__Work to complete__. For the records below, print the lines from the line with "In diesem Lernprogramm" through the line with "- [Azure CLI](../xplat-cli-install.md)." exactly as written; include both end lines and exclude the rest.

((

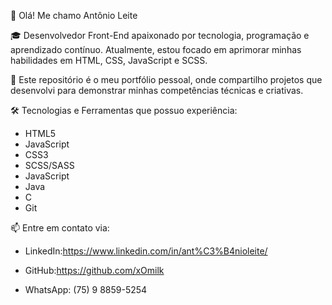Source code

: 👋 Olá! Me chamo Antônio Leite

🎓 Desenvolvedor Front-End apaixonado por tecnologia, programação e aprendizado contínuo. Atualmente, estou focado em aprimorar minhas habilidades em HTML, CSS, JavaScript e SCSS.

🚀 Este repositório é o meu portfólio pessoal, onde compartilho projetos que desenvolvi para demonstrar minhas competências técnicas e criativas.

🛠️ Tecnologias e Ferramentas que possuo experiência:
- HTML5
- JavaScript
- CSS3
- SCSS/SASS
- JavaScript
- Java
- C
- Git

📫 Entre em contato via:

- LinkedIn:https://www.linkedin.com/in/ant%C3%B4nioleite/

- GitHub:https://github.com/xOmilk

- WhatsApp: (75) 9 8859-5254
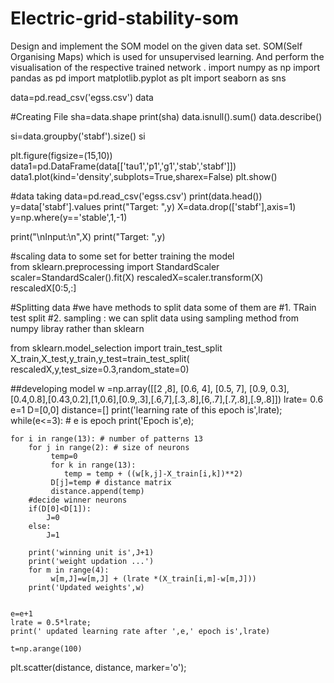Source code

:# Electric-grid-stability-som
 Design and implement the SOM model on the given data set. SOM(Self Organising Maps) which is used for unsupervised learning. And perform the visualisation of the respective trained network .
import numpy as np
import pandas as pd
import matplotlib.pyplot as plt
import seaborn as sns

data=pd.read_csv('egss.csv')
data

#Creating File
sha=data.shape
print(sha)
data.isnull().sum()
data.describe()

si=data.groupby('stabf').size()
si

plt.figure(figsize=(15,10))
data1=pd.DataFrame(data[['tau1','p1','g1','stab','stabf']])
data1.plot(kind='density',subplots=True,sharex=False)
plt.show()

#data taking
data=pd.read_csv('egss.csv')
print(data.head())
y=data['stabf'].values
print("Target: ",y)
X=data.drop(['stabf'],axis=1)
y=np.where(y=='stable',1,-1)

print("\nInput:\n",X)
print("Target: ",y)

#scaling data to some set for better training the model    
from sklearn.preprocessing import StandardScaler
scaler=StandardScaler().fit(X)
rescaledX=scaler.transform(X)
rescaledX[0:5,:]

#Splitting data
#we have methods to split data some of them are 
#1. TRain test split
#2. sampling : we can split data using sampling method from numpy libray rather than sklearn

from sklearn.model_selection import train_test_split
X_train,X_test,y_train,y_test=train_test_split(
        rescaledX,y,test_size=0.3,random_state=0)
        
        
  ##developing model
w =np.array([[2 ,8], [0.6, 4], [0.5, 7], [0.9, 0.3],[0.4,0.8],[0.43,0.2],[1,0.6],[0.9,.3],[.6,7],[.3,.8],[6,.7],[.7,.8],[.9,.8]])
lrate= 0.6
e=1
D=[0,0]
distance=[]
print('learning rate of this epoch is',lrate);
while(e<=3): # e is epoch
    print('Epoch is',e);
    
    for i in range(13): # number of patterns 13
        for j in range(2): # size of neurons 
             temp=0
             for k in range(13):
                temp = temp + ((w[k,j]-X_train[i,k])**2)
             D[j]=temp # distance matrix
             distance.append(temp)
        #decide winner neurons
        if(D[0]<D[1]):
            J=0
        else:
            J=1
        
        print('winning unit is',J+1)
        print('weight updation ...')
        for m in range(4):
             w[m,J]=w[m,J] + (lrate *(X_train[i,m]-w[m,J]))
        print('Updated weights',w)
        

    e=e+1
    lrate = 0.5*lrate;
    print(' updated learning rate after ',e,' epoch is',lrate)
    
    t=np.arange(100)
plt.scatter(distance, distance, marker='o');
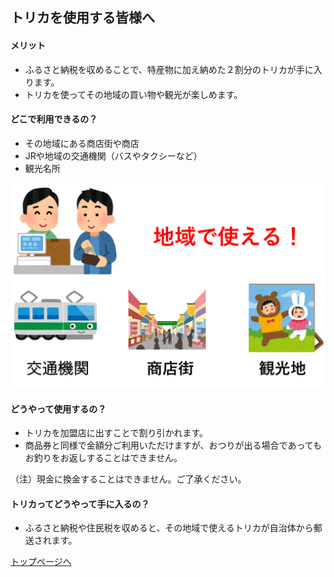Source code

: ## トリカを使用する皆様へ
#### メリット
* ふるさと納税を収めることで、特産物に加え納めた２割分のトリカが手に入ります。
* トリカを使ってその地域の買い物や観光が楽しめます。
  
#### どこで利用できるの？
* その地域にある商店街や商店
* JRや地域の交通機関（バスやタクシーなど）
* 観光名所

![使えるところ](./image/tukaerutokoro.png)  
  
#### どうやって使用するの？
* トリカを加盟店に出すことで割り引かれます。
* 商品券と同様で金額分ご利用いただけますが、おつりが出る場合であってもお釣りをお返しすることはできません。
  

（注）現金に換金することはできません。ご了承ください。

  
#### トリカってどうやって手に入るの？
* ふるさと納税や住民税を収めると、その地域で使えるトリカが自治体から郵送されます。
  
  
  
[トップページへ](./index)
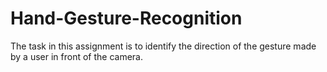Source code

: # Hand-Gesture-Recognition
The task in this assignment is to identify the direction of the gesture made by a user in front of the camera. 
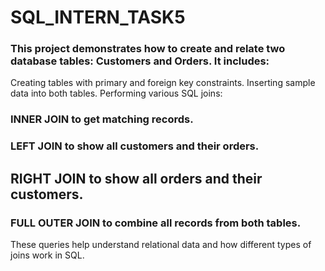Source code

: # SQL_INTERN_TASK5
### This project demonstrates how to create and relate two database tables: Customers and Orders. It includes:
Creating tables with primary and foreign key constraints.
Inserting sample data into both tables.
Performing various SQL joins:
### INNER JOIN to get matching records.
### LEFT JOIN to show all customers and their orders.
## RIGHT JOIN to show all orders and their customers.
### FULL OUTER JOIN to combine all records from both tables.
These queries help understand relational data and how different types of joins work in SQL.











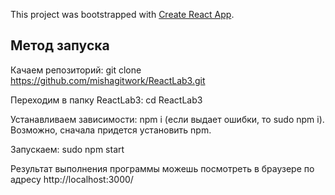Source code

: This project was bootstrapped with [Create React App](https://github.com/facebook/create-react-app).

## Метод запуска

Качаем репозиторий: git clone https://github.com/mishagitwork/ReactLab3.git 

Переходим в папку ReactLab3: cd ReactLab3

Устанавливаем зависимости: npm i (если выдает ошибки, то sudo npm i). Возможно, сначала придется установить npm.

Запускаем: sudo npm start

Результат выполнения программы можешь посмотреть в браузере по адресу http://localhost:3000/

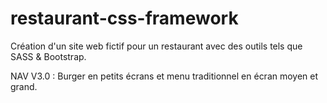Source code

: # restaurant-css-framework
Création d'un site web fictif pour un restaurant avec des outils tels que SASS &amp; Bootstrap.

NAV V3.0 : Burger en petits écrans et menu traditionnel en écran moyen et grand.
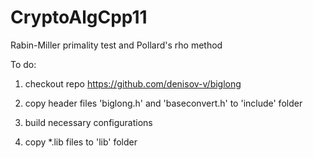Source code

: CryptoAlgCpp11
==============

Rabin-Miller primality test and Pollard's rho method

To do:

1) checkout repo https://github.com/denisov-v/biglong

2) copy header files 'biglong.h' and 'baseconvert.h' to 'include' folder

3) build necessary configurations

4) copy *.lib files to 'lib' folder

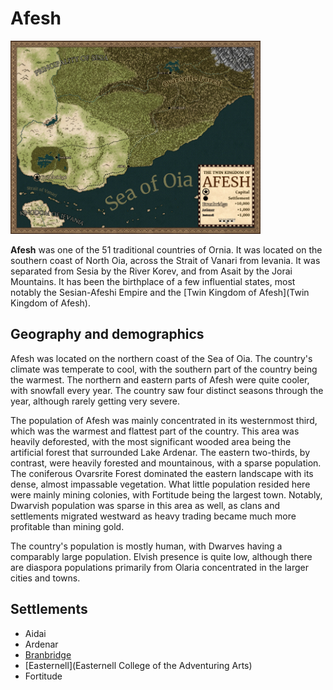 # Afesh

[![](https://raw.githubusercontent.com/lel-rc/Ornia-Wiki/master/assets/resized/Afesh_RESIZED.jpg)](https://raw.githubusercontent.com/lel-rc/Ornia-Wiki/master/assets/Afesh.jpg)

**Afesh** was one of the 51 traditional countries of Ornia. It was located on the southern coast of North Oia, across the Strait of Vanari from Ievania. It was separated from Sesia by the River Korev, and from Asait by the Jorai Mountains. It has been the birthplace of a few influential states, most notably the Sesian-Afeshi Empire and the [Twin Kingdom of Afesh](Twin Kingdom of Afesh).

## Geography and demographics

Afesh was located on the northern coast of the Sea of Oia. The country's climate was temperate to cool, with the southern part of the country being the warmest. The northern and eastern parts of Afesh were quite cooler, with snowfall every year. The country saw four distinct seasons through the year, although rarely getting very severe.

The population of Afesh was mainly concentrated in its westernmost third, which was the warmest and flattest part of the country. This area was heavily deforested, with the most significant wooded area being the artificial forest that surrounded Lake Ardenar. The eastern two-thirds, by contrast, were heavily forested and mountainous, with a sparse population. The coniferous Ovarsrite Forest dominated the eastern landscape with its dense, almost impassable vegetation. What little population resided here were mainly mining colonies, with Fortitude being the largest town. Notably, Dwarvish population was sparse in this area as well, as clans and settlements migrated westward as heavy trading became much more profitable than mining gold.

The country's population is mostly human, with Dwarves having a comparably large population. Elvish presence is quite low, although there are diaspora populations primarily from Olaria concentrated in the larger cities and towns.

## Settlements

- Aidai
- Ardenar
- [Branbridge](Branbridge)
- [Easternell](Easternell College of the Adventuring Arts)
- Fortitude

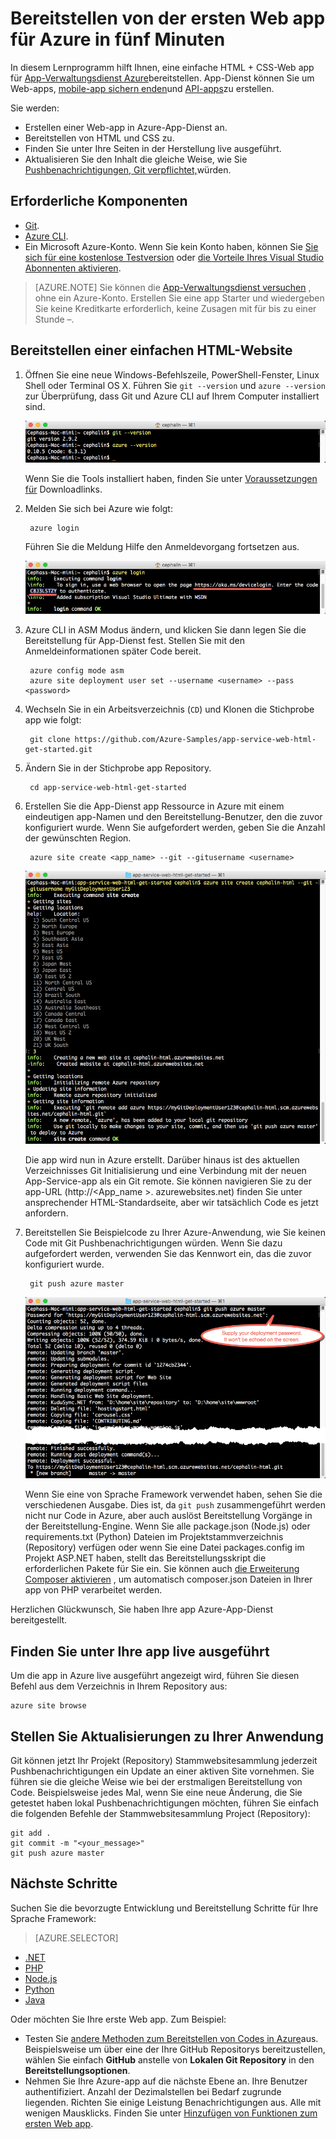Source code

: <properties 
    pageTitle="Bereitstellen von der ersten Web app für Azure in fünf Minuten | Microsoft Azure" 
    description="Erfahren Sie, wie einfach es ist, Web apps in App-Dienst ausführen, indem Sie eine Beispiel-app. Starten Sie real Entwicklung schnell ausführen und sehen Sie Ergebnisse sofort." 
    services="app-service\web"
    documentationCenter=""
    authors="cephalin"
    manager="wpickett"
    editor=""
/>

<tags
    ms.service="app-service-web"
    ms.workload="web"
    ms.tgt_pltfrm="na"
    ms.devlang="na"
    ms.topic="hero-article"
    ms.date="10/13/2016" 
    ms.author="cephalin"
/>
    
# <a name="deploy-your-first-web-app-to-azure-in-five-minutes"></a>Bereitstellen von der ersten Web app für Azure in fünf Minuten

In diesem Lernprogramm hilft Ihnen, eine einfache HTML + CSS-Web app für [App-Verwaltungsdienst Azure](../app-service/app-service-value-prop-what-is.md)bereitstellen.
App-Dienst können Sie um Web-apps, [mobile-app sichern enden](/documentation/learning-paths/appservice-mobileapps/)und [API-apps](../app-service-api/app-service-api-apps-why-best-platform.md)zu erstellen.

Sie werden: 

- Erstellen einer Web-app in Azure-App-Dienst an.
- Bereitstellen von HTML und CSS zu.
- Finden Sie unter Ihre Seiten in der Herstellung live ausgeführt.
- Aktualisieren Sie den Inhalt die gleiche Weise, wie Sie [Pushbenachrichtigungen, Git verpflichtet,](https://git-scm.com/docs/git-push)würden.

## <a name="prerequisites"></a>Erforderliche Komponenten

- [Git](http://www.git-scm.com/downloads).
- [Azure CLI](../xplat-cli-install.md).
- Ein Microsoft Azure-Konto. Wenn Sie kein Konto haben, können Sie [Sie sich für eine kostenlose Testversion](/pricing/free-trial/?WT.mc_id=A261C142F) oder [die Vorteile Ihres Visual Studio Abonnenten aktivieren](/pricing/member-offers/msdn-benefits-details/?WT.mc_id=A261C142F).

>[AZURE.NOTE] Sie können die [App-Verwaltungsdienst versuchen](http://go.microsoft.com/fwlink/?LinkId=523751) , ohne ein Azure-Konto. Erstellen Sie eine app Starter und wiedergeben Sie keine Kreditkarte erforderlich, keine Zusagen mit für bis zu einer Stunde –.

## <a name="deploy-a-simple-html-site"></a>Bereitstellen einer einfachen HTML-Website

1. Öffnen Sie eine neue Windows-Befehlszeile, PowerShell-Fenster, Linux Shell oder Terminal OS X. Führen Sie `git --version` und `azure --version` zur Überprüfung, dass Git und Azure CLI auf Ihrem Computer installiert sind.

    ![Testen Sie Installation von CLI Tools für Ihre erste Web app in Azure](./media/app-service-web-get-started/1-test-tools.png)

    Wenn Sie die Tools installiert haben, finden Sie unter [Voraussetzungen für](#Prerequisites) Downloadlinks.

3. Melden Sie sich bei Azure wie folgt:

        azure login

    Führen Sie die Meldung Hilfe den Anmeldevorgang fortsetzen aus.

    ![Melden Sie sich bei Azure Erstellen Ihrer ersten Web app](./media/app-service-web-get-started/3-azure-login.png)

4. Azure CLI in ASM Modus ändern, und klicken Sie dann legen Sie die Bereitstellung für App-Dienst fest. Stellen Sie mit den Anmeldeinformationen später Code bereit.

        azure config mode asm
        azure site deployment user set --username <username> --pass <password>

1. Wechseln Sie in ein Arbeitsverzeichnis (`CD`) und Klonen die Stichprobe app wie folgt:

        git clone https://github.com/Azure-Samples/app-service-web-html-get-started.git

2. Ändern Sie in der Stichprobe app Repository. 

        cd app-service-web-html-get-started

4. Erstellen Sie die App-Dienst app Ressource in Azure mit einem eindeutigen app-Namen und den Bereitstellung-Benutzer, den die zuvor konfiguriert wurde. Wenn Sie aufgefordert werden, geben Sie die Anzahl der gewünschten Region.

        azure site create <app_name> --git --gitusername <username>

    ![Erstellen Sie in Azure Azure Ressource für Ihre erste Web app](./media/app-service-web-get-started/4-create-site.png)

    Die app wird nun in Azure erstellt. Darüber hinaus ist des aktuellen Verzeichnisses Git Initialisierung und eine Verbindung mit der neuen App-Service-app als ein Git remote.
    Sie können navigieren Sie zu der app-URL (http://&lt;App_name >. azurewebsites.net) finden Sie unter ansprechender HTML-Standardseite, aber wir tatsächlich Code es jetzt anfordern.

4. Bereitstellen Sie Beispielcode zu Ihrer Azure-Anwendung, wie Sie keinen Code mit Git Pushbenachrichtigungen würden. Wenn Sie dazu aufgefordert werden, verwenden Sie das Kennwort ein, das die zuvor konfiguriert wurde.

        git push azure master

    ![Drücken Sie bei der ersten Web app in Azure code](./media/app-service-web-get-started/5-push-code.png)

    Wenn Sie eine von Sprache Framework verwendet haben, sehen Sie die verschiedenen Ausgabe. Dies ist, da `git push` zusammengeführt werden nicht nur Code in Azure, aber auch auslöst Bereitstellung Vorgänge in der Bereitstellung-Engine. Wenn Sie alle package.json (Node.js) oder requirements.txt (Python) Dateien im Projektstammverzeichnis (Repository) verfügen oder wenn Sie eine Datei packages.config im Projekt ASP.NET haben, stellt das Bereitstellungsskript die erforderlichen Pakete für Sie ein. Sie können auch [die Erweiterung Composer aktivieren](web-sites-php-mysql-deploy-use-git.md#composer) , um automatisch composer.json Dateien in Ihrer app von PHP verarbeitet werden.

Herzlichen Glückwunsch, Sie haben Ihre app Azure-App-Dienst bereitgestellt.

## <a name="see-your-app-running-live"></a>Finden Sie unter Ihre app live ausgeführt

Um die app in Azure live ausgeführt angezeigt wird, führen Sie diesen Befehl aus dem Verzeichnis in Ihrem Repository aus:

    azure site browse

## <a name="make-updates-to-your-app"></a>Stellen Sie Aktualisierungen zu Ihrer Anwendung

Git können jetzt Ihr Projekt (Repository) Stammwebsitesammlung jederzeit Pushbenachrichtigungen ein Update an einer aktiven Site vornehmen. Sie führen sie die gleiche Weise wie bei der erstmaligen Bereitstellung von Code. Beispielsweise jedes Mal, wenn Sie eine neue Änderung, die Sie getestet haben lokal Pushbenachrichtigungen möchten, führen Sie einfach die folgenden Befehle der Stammwebsitesammlung Project (Repository):

    git add .
    git commit -m "<your_message>"
    git push azure master

## <a name="next-steps"></a>Nächste Schritte

Suchen Sie die bevorzugte Entwicklung und Bereitstellung Schritte für Ihre Sprache Framework:

> [AZURE.SELECTOR]
- [.NET](web-sites-dotnet-get-started.md)
- [PHP](app-service-web-php-get-started.md)
- [Node.js](app-service-web-nodejs-get-started.md)
- [Python](web-sites-python-ptvs-django-mysql.md)
- [Java](web-sites-java-get-started.md)

Oder möchten Sie Ihre erste Web app. Zum Beispiel:

- Testen Sie [andere Methoden zum Bereitstellen von Codes in Azure](../app-service-web/web-sites-deploy.md)aus. Beispielsweise um über eine der Ihre GitHub Repositorys bereitzustellen, wählen Sie einfach **GitHub** anstelle von **Lokalen Git Repository** in den **Bereitstellungsoptionen**.
- Nehmen Sie Ihre Azure-app auf die nächste Ebene an. Ihre Benutzer authentifiziert. Anzahl der Dezimalstellen bei Bedarf zugrunde liegenden. Richten Sie einige Leistung Benachrichtigungen aus. Alle mit wenigen Mausklicks. Finden Sie unter [Hinzufügen von Funktionen zum ersten Web app](app-service-web-get-started-2.md).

))

__Exercise answer__.
In diesem Lernprogramm hilft Ihnen, eine einfache HTML + CSS-Web app für [App-Verwaltungsdienst Azure](../app-service/app-service-value-prop-what-is.md)bereitstellen.
App-Dienst können Sie um Web-apps, [mobile-app sichern enden](/documentation/learning-paths/appservice-mobileapps/)und [API-apps](../app-service-api/app-service-api-apps-why-best-platform.md)zu erstellen.

Sie werden: 

- Erstellen einer Web-app in Azure-App-Dienst an.
- Bereitstellen von HTML und CSS zu.
- Finden Sie unter Ihre Seiten in der Herstellung live ausgeführt.
- Aktualisieren Sie den Inhalt die gleiche Weise, wie Sie [Pushbenachrichtigungen, Git verpflichtet,](https://git-scm.com/docs/git-push)würden.

## <a name="prerequisites"></a>Erforderliche Komponenten

- [Git](http://www.git-scm.com/downloads).
- [Azure CLI](../xplat-cli-install.md).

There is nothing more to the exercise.